◆ Exercise: Each line below should be copied exactly as it stands.

◆ Data under study:
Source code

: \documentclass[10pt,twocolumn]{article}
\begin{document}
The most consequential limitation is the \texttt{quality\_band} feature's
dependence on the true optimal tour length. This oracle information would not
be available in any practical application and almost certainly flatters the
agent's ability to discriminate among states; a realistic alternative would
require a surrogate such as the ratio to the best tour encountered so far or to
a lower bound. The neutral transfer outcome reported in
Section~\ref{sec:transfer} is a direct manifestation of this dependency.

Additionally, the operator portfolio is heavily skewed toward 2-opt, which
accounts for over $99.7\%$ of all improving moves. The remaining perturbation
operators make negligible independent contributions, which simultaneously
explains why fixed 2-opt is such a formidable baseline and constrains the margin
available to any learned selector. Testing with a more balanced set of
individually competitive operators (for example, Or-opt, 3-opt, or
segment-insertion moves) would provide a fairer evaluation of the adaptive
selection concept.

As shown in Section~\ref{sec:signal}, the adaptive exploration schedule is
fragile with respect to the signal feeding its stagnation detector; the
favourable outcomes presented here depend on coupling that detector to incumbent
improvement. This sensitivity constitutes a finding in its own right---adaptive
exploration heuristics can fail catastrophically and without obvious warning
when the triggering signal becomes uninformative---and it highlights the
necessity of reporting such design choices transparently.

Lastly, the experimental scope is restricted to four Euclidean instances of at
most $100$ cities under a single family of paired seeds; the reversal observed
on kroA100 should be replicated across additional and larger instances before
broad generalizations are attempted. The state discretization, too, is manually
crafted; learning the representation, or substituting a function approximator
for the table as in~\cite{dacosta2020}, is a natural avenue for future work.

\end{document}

◆ Answer to the problem:
Source code

: \documentclass[10pt,twocolumn]{article}
\begin{document}
The most consequential limitation is the \texttt{quality\_band} feature's
dependence on the true optimal tour length. This oracle information would not
be available in any practical application and almost certainly flatters the
agent's ability to discriminate among states; a realistic alternative would
require a surrogate such as the ratio to the best tour encountered so far or to
a lower bound. The neutral transfer outcome reported in
Section~\ref{sec:transfer} is a direct manifestation of this dependency.

Additionally, the operator portfolio is heavily skewed toward 2-opt, which
accounts for over $99.7\%$ of all improving moves. The remaining perturbation
operators make negligible independent contributions, which simultaneously
explains why fixed 2-opt is such a formidable baseline and constrains the margin
available to any learned selector. Testing with a more balanced set of
individually competitive operators (for example, Or-opt, 3-opt, or
segment-insertion moves) would provide a fairer evaluation of the adaptive
selection concept.

As shown in Section~\ref{sec:signal}, the adaptive exploration schedule is
fragile with respect to the signal feeding its stagnation detector; the
favourable outcomes presented here depend on coupling that detector to incumbent
improvement. This sensitivity constitutes a finding in its own right---adaptive
exploration heuristics can fail catastrophically and without obvious warning
when the triggering signal becomes uninformative---and it highlights the
necessity of reporting such design choices transparently.

Lastly, the experimental scope is restricted to four Euclidean instances of at
most $100$ cities under a single family of paired seeds; the reversal observed
on kroA100 should be replicated across additional and larger instances before
broad generalizations are attempted. The state discretization, too, is manually
crafted; learning the representation, or substituting a function approximator
for the table as in~\cite{dacosta2020}, is a natural avenue for future work.

\end{document}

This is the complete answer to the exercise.